Phil Factor's Phrenetic Phoughts

Simple-Talk columnist
The wilder shores of Transact SQL    Phil on Twitter   Phil on SQL Server Central"

The ballad of the tuple relation

Published Thursday, May 10, 2007 4:13 PM

I was peacefully pottering away at my workstation, contentedly spawning a daughter thread or something similar, when Robyn popped in. She'd been wrestling with the Grouping Workbench and trying to come up with a copper-bottomed explanation for what the GROUP BY statement does. I'd been trying to help out in my usual arrogant paternalistic way. This time she innocently asked me to interpret the following passage, which is an explanation of Grouping in O'Reilly's Relational Database Dictionary. ('helping to ensure the success of your database projects' gushes the back cover)

Grouping 

Let r be a relation and let the heading of r be partitioned into subsets {X} and {Y}. Let the attributes of {Y} be Yl, Y2, ..., Yn; also, let {X} not contain any attribute called YR. Then the grouping r GROUP ({Y} AS YR) is another relation s.

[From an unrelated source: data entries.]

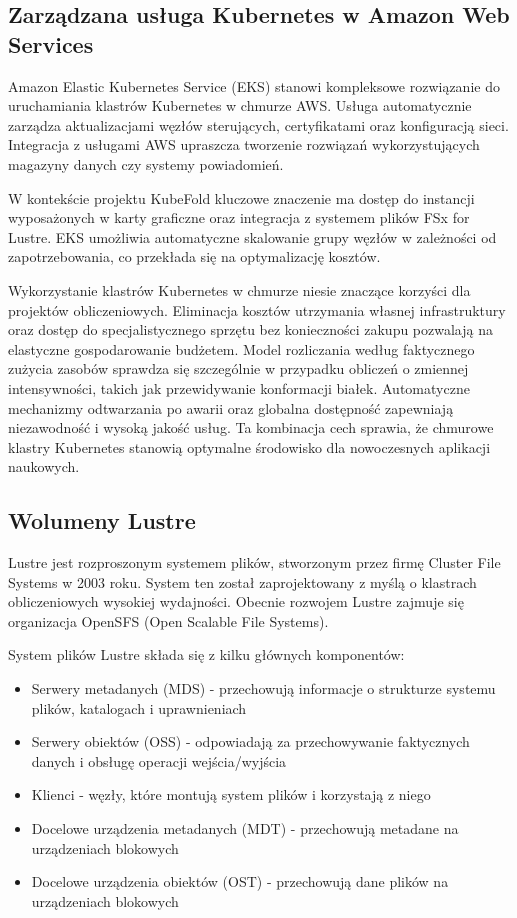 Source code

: \subsection{Zarządzana usługa Kubernetes w Amazon Web Services}

Amazon Elastic Kubernetes Service (EKS) stanowi kompleksowe rozwiązanie do uruchamiania klastrów Kubernetes w chmurze AWS.
Usługa automatycznie zarządza aktualizacjami węzłów sterujących, certyfikatami oraz konfiguracją sieci.
Integracja z usługami AWS upraszcza tworzenie rozwiązań wykorzystujących magazyny danych czy systemy powiadomień.

W kontekście projektu KubeFold kluczowe znaczenie ma dostęp do instancji wyposażonych w karty graficzne oraz integracja z systemem plików FSx for Lustre.
EKS umożliwia automatyczne skalowanie grupy węzłów w zależności od zapotrzebowania, co przekłada się na optymalizację kosztów.

Wykorzystanie klastrów Kubernetes w chmurze niesie znaczące korzyści dla projektów obliczeniowych.
Eliminacja kosztów utrzymania własnej infrastruktury oraz dostęp do specjalistycznego sprzętu bez konieczności zakupu pozwalają na elastyczne gospodarowanie budżetem.
Model rozliczania według faktycznego zużycia zasobów sprawdza się szczególnie w przypadku obliczeń o zmiennej intensywności, takich jak przewidywanie konformacji białek.
Automatyczne mechanizmy odtwarzania po awarii oraz globalna dostępność zapewniają niezawodność i wysoką jakość usług.
Ta kombinacja cech sprawia, że chmurowe klastry Kubernetes stanowią optymalne środowisko dla nowoczesnych aplikacji naukowych.

\subsection{Wolumeny Lustre}

Lustre jest rozproszonym systemem plików, stworzonym przez firmę Cluster File Systems w 2003 roku.
System ten został zaprojektowany z myślą o klastrach obliczeniowych wysokiej wydajności.
Obecnie rozwojem Lustre zajmuje się organizacja OpenSFS (Open Scalable File Systems).

System plików Lustre składa się z kilku głównych komponentów:
\begin{itemize}
    \item Serwery metadanych (MDS) - przechowują informacje o strukturze systemu plików, katalogach i uprawnieniach
    \item Serwery obiektów (OSS) - odpowiadają za przechowywanie faktycznych danych i obsługę operacji wejścia/wyjścia
    \item Klienci - węzły, które montują system plików i korzystają z niego
    \item Docelowe urządzenia metadanych (MDT) - przechowują metadane na urządzeniach blokowych
    \item Docelowe urządzenia obiektów (OST) - przechowują dane plików na urządzeniach blokowych
\end{itemize}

The heading of s consists of {X} extended with an attribute YR of type RELATION {Y}. The body of s is defined as follows: first, let z be the result of r WRAP ({Y} AS YT). Second, for each distinct X value x in z, (a) let yr be the relation whose tuples are all and only those YT values from tuples in z in which the X value is x; (b) let t be a tuple with X value x and YR value yr (and no other attributes); then, and only then, t is a tuple of s. Note: Given a relation r and some grouping of r, there's always an inverse ungrouping that will yield r again; however, the converse is not necessarily true.
Example: The following expression denotes a grouping of the relation that's the current value of relvar SP:

SP GROUP ( { P#, QTY } AS PQ_REL )

That grouping is a relation spq of type RELATION {S# S#, PQ_REL RELATION {P# P#, QTY QTY}}. Relation spq contains one tuple for each distinct S# value currently appearing in. relvar SP, and no other tuples.

You might be thinking 'Phew, hot stuff', but I couldn't make much sense of it. In fact, were I ever to be abducted by extraterrestrial aliens, I will expect them to address me in similar unfathomable clicks and whirrs before conducting their foul experiments upon my person.

It was whilst I was fruitlessly re-reading the definition for the fifth time trying to gather some meaning from it, I began to wonder whether, in fact, it was a poem. I give the first two resonant stanzas

Let r be a relation and I will tell you why

let the heading of r be partitioned into subsets {X} and {Y}.

Let the attributes of {Y} be Yl, Y2, ..., Yn; also,

let {X} not contain any attribute called YR though.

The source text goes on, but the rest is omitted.